▶ _Supplied data_:

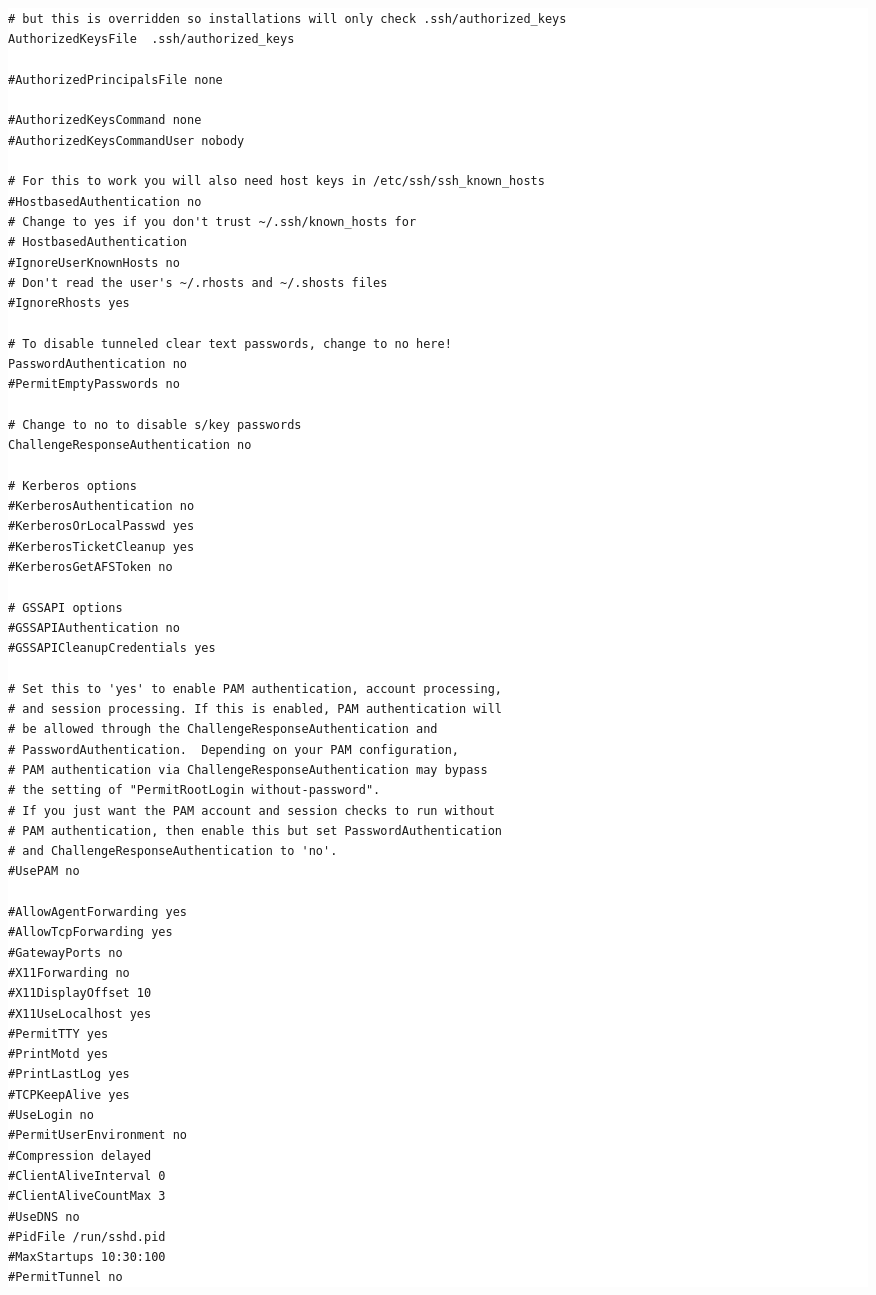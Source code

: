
 ```
# but this is overridden so installations will only check .ssh/authorized_keys
AuthorizedKeysFile	.ssh/authorized_keys

#AuthorizedPrincipalsFile none

#AuthorizedKeysCommand none
#AuthorizedKeysCommandUser nobody

# For this to work you will also need host keys in /etc/ssh/ssh_known_hosts
#HostbasedAuthentication no
# Change to yes if you don't trust ~/.ssh/known_hosts for
# HostbasedAuthentication
#IgnoreUserKnownHosts no
# Don't read the user's ~/.rhosts and ~/.shosts files
#IgnoreRhosts yes

# To disable tunneled clear text passwords, change to no here!
PasswordAuthentication no
#PermitEmptyPasswords no

# Change to no to disable s/key passwords
ChallengeResponseAuthentication no

# Kerberos options
#KerberosAuthentication no
#KerberosOrLocalPasswd yes
#KerberosTicketCleanup yes
#KerberosGetAFSToken no

# GSSAPI options
#GSSAPIAuthentication no
#GSSAPICleanupCredentials yes

# Set this to 'yes' to enable PAM authentication, account processing,
# and session processing. If this is enabled, PAM authentication will
# be allowed through the ChallengeResponseAuthentication and
# PasswordAuthentication.  Depending on your PAM configuration,
# PAM authentication via ChallengeResponseAuthentication may bypass
# the setting of "PermitRootLogin without-password".
# If you just want the PAM account and session checks to run without
# PAM authentication, then enable this but set PasswordAuthentication
# and ChallengeResponseAuthentication to 'no'.
#UsePAM no

#AllowAgentForwarding yes
#AllowTcpForwarding yes
#GatewayPorts no
#X11Forwarding no
#X11DisplayOffset 10
#X11UseLocalhost yes
#PermitTTY yes
#PrintMotd yes
#PrintLastLog yes
#TCPKeepAlive yes
#UseLogin no
#PermitUserEnvironment no
#Compression delayed
#ClientAliveInterval 0
#ClientAliveCountMax 3
#UseDNS no
#PidFile /run/sshd.pid
#MaxStartups 10:30:100
#PermitTunnel no
```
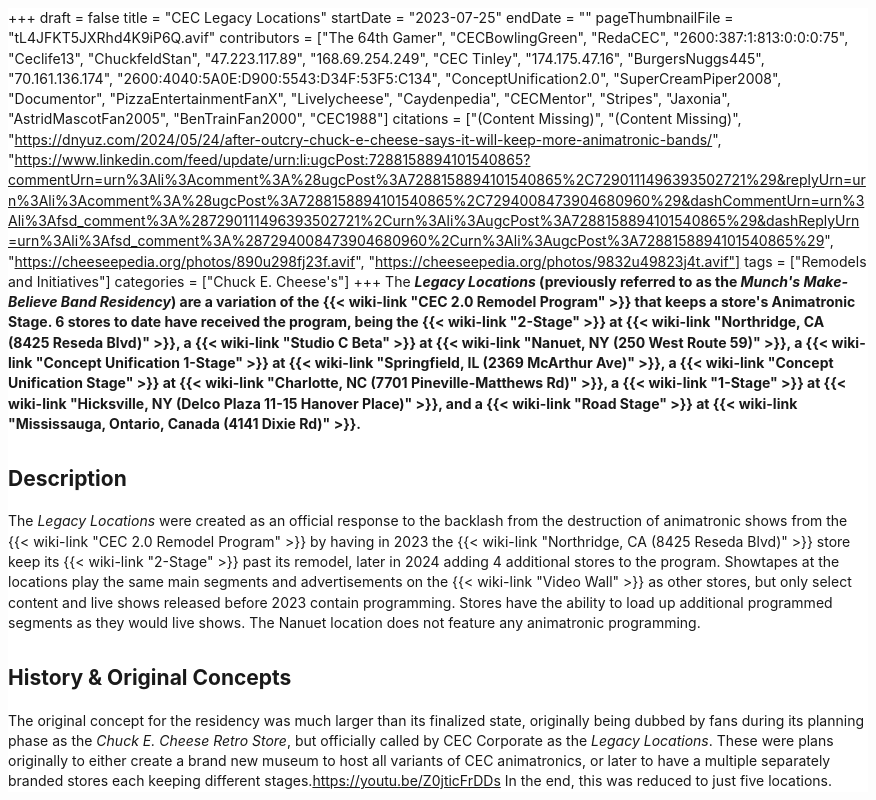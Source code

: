 +++
draft = false
title = "CEC Legacy Locations"
startDate = "2023-07-25"
endDate = ""
pageThumbnailFile = "tL4JFKT5JXRhd4K9iP6Q.avif"
contributors = ["The 64th Gamer", "CECBowlingGreen", "RedaCEC", "2600:387:1:813:0:0:0:75", "Ceclife13", "ChuckfeldStan", "47.223.117.89", "168.69.254.249", "CEC Tinley", "174.175.47.16", "BurgersNuggs445", "70.161.136.174", "2600:4040:5A0E:D900:5543:D34F:53F5:C134", "ConceptUnification2.0", "SuperCreamPiper2008", "Documentor", "PizzaEntertainmentFanX", "Livelycheese", "Caydenpedia", "CECMentor", "Stripes", "Jaxonia", "AstridMascotFan2005", "BenTrainFan2000", "CEC1988"]
citations = ["(Content Missing)", "(Content Missing)", "https://dnyuz.com/2024/05/24/after-outcry-chuck-e-cheese-says-it-will-keep-more-animatronic-bands/", "https://www.linkedin.com/feed/update/urn:li:ugcPost:7288158894101540865?commentUrn=urn%3Ali%3Acomment%3A%28ugcPost%3A7288158894101540865%2C7290111496393502721%29&replyUrn=urn%3Ali%3Acomment%3A%28ugcPost%3A7288158894101540865%2C7294008473904680960%29&dashCommentUrn=urn%3Ali%3Afsd_comment%3A%287290111496393502721%2Curn%3Ali%3AugcPost%3A7288158894101540865%29&dashReplyUrn=urn%3Ali%3Afsd_comment%3A%287294008473904680960%2Curn%3Ali%3AugcPost%3A7288158894101540865%29", "https://cheeseepedia.org/photos/890u298fj23f.avif", "https://cheeseepedia.org/photos/9832u49823j4t.avif"]
tags = ["Remodels and Initiatives"]
categories = ["Chuck E. Cheese's"]
+++
The ***Legacy Locations* (previously referred to as the ***Munch's Make-Believe Band Residency*) are a variation of the {{< wiki-link "CEC 2.0 Remodel Program" >}} that keeps a store's Animatronic Stage.
6 stores to date have received the program, being the {{< wiki-link "2-Stage" >}} at {{< wiki-link "Northridge, CA (8425 Reseda Blvd)" >}}, a {{< wiki-link "Studio C Beta" >}} at {{< wiki-link "Nanuet, NY (250 West Route 59)" >}}, a {{< wiki-link "Concept Unification 1-Stage" >}} at {{< wiki-link "Springfield, IL (2369 McArthur Ave)" >}}, a {{< wiki-link "Concept Unification Stage" >}} at {{< wiki-link "Charlotte, NC (7701 Pineville-Matthews Rd)" >}}, a {{< wiki-link "1-Stage" >}} at {{< wiki-link "Hicksville, NY (Delco Plaza 11-15 Hanover Place)" >}}, and a {{< wiki-link "Road Stage" >}} at {{< wiki-link "Mississauga, Ontario, Canada (4141 Dixie Rd)" >}}.****

## Description

The *Legacy Locations* were created as an official response to the backlash from the destruction of animatronic shows from the {{< wiki-link "CEC 2.0 Remodel Program" >}} by having in 2023 the {{< wiki-link "Northridge, CA (8425 Reseda Blvd)" >}} store keep its {{< wiki-link "2-Stage" >}} past its remodel, later in 2024 adding 4 additional stores to the program.
Showtapes at the locations play the same main segments and advertisements on the {{< wiki-link "Video Wall" >}} as other stores, but only select content and live shows released before 2023 contain programming. Stores have the ability to load up additional programmed segments as they would live shows. The Nanuet location does not feature any animatronic programming.

## History & Original Concepts

The original concept for the residency was much larger than its finalized state, originally being dubbed by fans during its planning phase as the *Chuck E. Cheese Retro Store*, but officially called by CEC Corporate as the *Legacy Locations*. These were plans originally to either create a brand new museum to host all variants of CEC animatronics, or later to have a multiple separately branded stores each keeping different stages.https://youtu.be/Z0jticFrDDs In the end, this was reduced to just five locations.

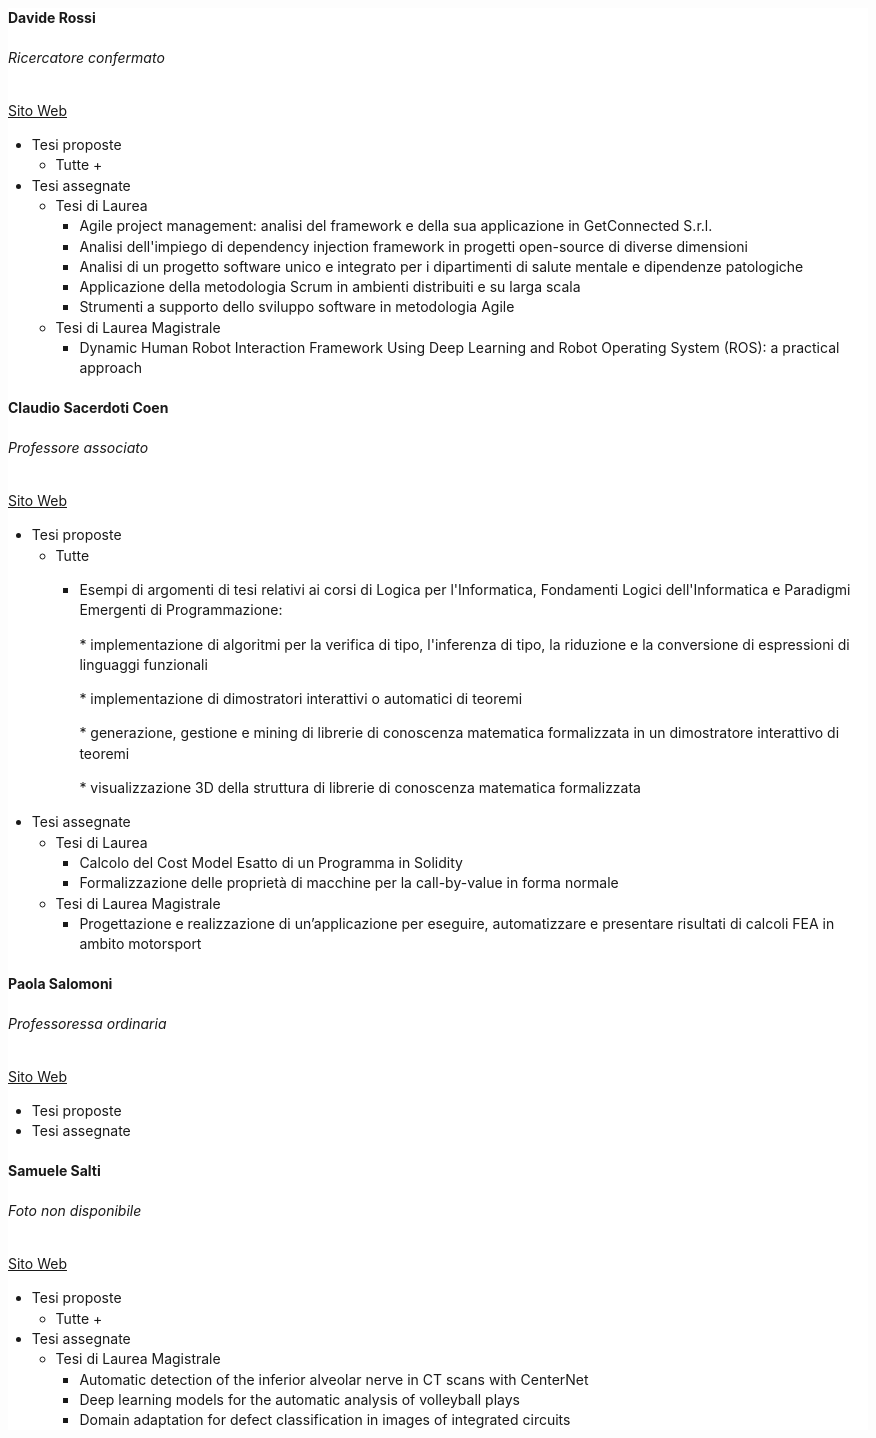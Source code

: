 #### Davide Rossi
###### Ricercatore confermato
[Sito Web](https://www.unibo.it/sitoweb/daviderossi)
 * Tesi proposte
   - Tutte
     + 
 * Tesi assegnate
   - Tesi di Laurea
     + Agile project management: analisi del framework e della sua applicazione in GetConnected S.r.l.
     + Analisi dell'impiego di dependency injection framework in progetti open-source di diverse dimensioni
     + Analisi di un progetto software unico e integrato per i dipartimenti di salute mentale e dipendenze patologiche
     + Applicazione della metodologia Scrum in ambienti distribuiti e su larga scala
     + Strumenti a supporto dello sviluppo software in metodologia Agile
   - Tesi di Laurea Magistrale
     + Dynamic Human Robot Interaction Framework Using Deep Learning and Robot Operating System (ROS): a practical approach

#### Claudio Sacerdoti Coen
###### Professore associato
[Sito Web](https://www.unibo.it/sitoweb/claudio.sacerdoticoen)
 * Tesi proposte
   - Tutte
     + <p>Esempi di argomenti di tesi relativi ai corsi di Logica per l'Informatica, Fondamenti Logici dell'Informatica e Paradigmi Emergenti di Programmazione:</p><p>* implementazione di algoritmi per la verifica di tipo, l'inferenza di tipo, la riduzione e la conversione di espressioni di linguaggi funzionali</p><p>* implementazione di dimostratori interattivi o automatici di teoremi</p><p>* generazione, gestione e mining di librerie di conoscenza matematica formalizzata in un dimostratore interattivo di teoremi</p><p>* visualizzazione 3D della struttura di librerie di conoscenza matematica formalizzata&nbsp;</p>
 * Tesi assegnate
   - Tesi di Laurea
     + Calcolo del Cost Model Esatto di un Programma in Solidity
     + Formalizzazione delle proprietà di macchine per la call-by-value in forma normale
   - Tesi di Laurea Magistrale
     + Progettazione e realizzazione di un’applicazione per eseguire, automatizzare e presentare risultati di calcoli FEA in ambito motorsport

#### Paola Salomoni
###### Professoressa ordinaria
[Sito Web](https://www.unibo.it/sitoweb/paola.salomoni)
 * Tesi proposte
 * Tesi assegnate

#### Samuele Salti
###### Foto  non disponibile
[Sito Web](https://www.unibo.it/sitoweb/samuele.salti)
 * Tesi proposte
   - Tutte
     + 
 * Tesi assegnate
   - Tesi di Laurea Magistrale
     + Automatic detection of the inferior alveolar nerve in CT scans with CenterNet
     + Deep learning models for the automatic analysis of volleyball plays
     + Domain adaptation for defect classification in images of integrated circuits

▶ _Problem description_: Each line with the word "just" in the records above belongs in the result; copy all of them.

▶ _Result_:
# If you just want the PAM account and session checks to run without
The original concept for the residency was much larger than its finalized state, originally being dubbed by fans during its planning phase as the *Chuck E. Cheese Retro Store*, but officially called by CEC Corporate as the *Legacy Locations*. These were plans originally to either create a brand new museum to host all variants of CEC animatronics, or later to have a multiple separately branded stores each keeping different stages.https://youtu.be/Z0jticFrDDs In the end, this was reduced to just five locations.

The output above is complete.